Researching the start of life on Earth isn’t so different from baking cake

Cracking the code.
Cracking the code.
Image: AP Photo/David Goldman
We may earn a commission from links on this page.

It may seem like an oversimplification of one of the greatest mysteries of life, but in trying to figure how life on Earth first formed, chemical biologists at Harvard University are seriously thinking a lot about cake.

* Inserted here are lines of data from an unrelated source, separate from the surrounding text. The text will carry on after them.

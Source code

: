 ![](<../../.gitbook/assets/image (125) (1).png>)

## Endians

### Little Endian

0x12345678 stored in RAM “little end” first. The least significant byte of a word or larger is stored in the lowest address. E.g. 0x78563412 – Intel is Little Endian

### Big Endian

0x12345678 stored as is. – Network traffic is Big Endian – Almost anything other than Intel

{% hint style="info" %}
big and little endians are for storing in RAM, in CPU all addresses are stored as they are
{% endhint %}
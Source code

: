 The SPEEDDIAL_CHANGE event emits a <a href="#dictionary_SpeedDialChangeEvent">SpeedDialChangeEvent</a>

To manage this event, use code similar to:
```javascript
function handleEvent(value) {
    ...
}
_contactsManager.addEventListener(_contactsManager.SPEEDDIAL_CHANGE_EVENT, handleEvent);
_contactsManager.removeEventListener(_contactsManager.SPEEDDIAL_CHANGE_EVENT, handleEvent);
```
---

That’s because many theories about the beginning of life involve coming up with perfect mix of specific ingredients. That question often involves considering the perfect storm of chemicals that led to the creation of RNA, one of the building blocks of life. RNA is a molecule that takes the information stored in DNA, and uses it to synthesize the proteins needed to create healthy cells. It has four nucleotides: adenine, guanine, cytosine, and uracil. Scientists know what led to the creation of cytosine and uracil, but have not been able to pin down the other two.

To test out new theories, researchers often attempt to create miniature replicas of early Earth in the laboratory, tiny models where they can play with the primordial ingredients believed to have existed at the time, in search of the perfect combination to make the cake rise, so to speak. That’s what researchers Jack Szostak and Seohyun Kim recently did, and they are now proposing, in a study published in the Proceedings of the National Academy of Sciences, that in the case of guanosine, an early substitute—inosine—might have also worked to create life. Going back to our extended cake metaphor: it’s like when a baker realizes they have no baking soda on hand, and so substitutes extra baking powder to achieve a similar end product.

Of course, not everything is so easily substituted for. The researchers thought at first that 8-oxo-purine, a type of nucleotide believed to have been around on primeval Earth, could act as a replacement for adenine. But it was an imperfect substitution. “Like a cake baked with honey instead of sugar, the final product may look and taste similar, but it doesn’t function as well,” the researchers said in a statement. “The honey-cake burns and drowns in liquid. The 8-oxo-purine RNA still performs, but it loses both the speed and accuracy needed to copy itself.”

Nevertheless, the effectiveness of substituting inosine for guanosine should help others in the field build upon working theories about RNA’s crucial role in Earth life’s origin story.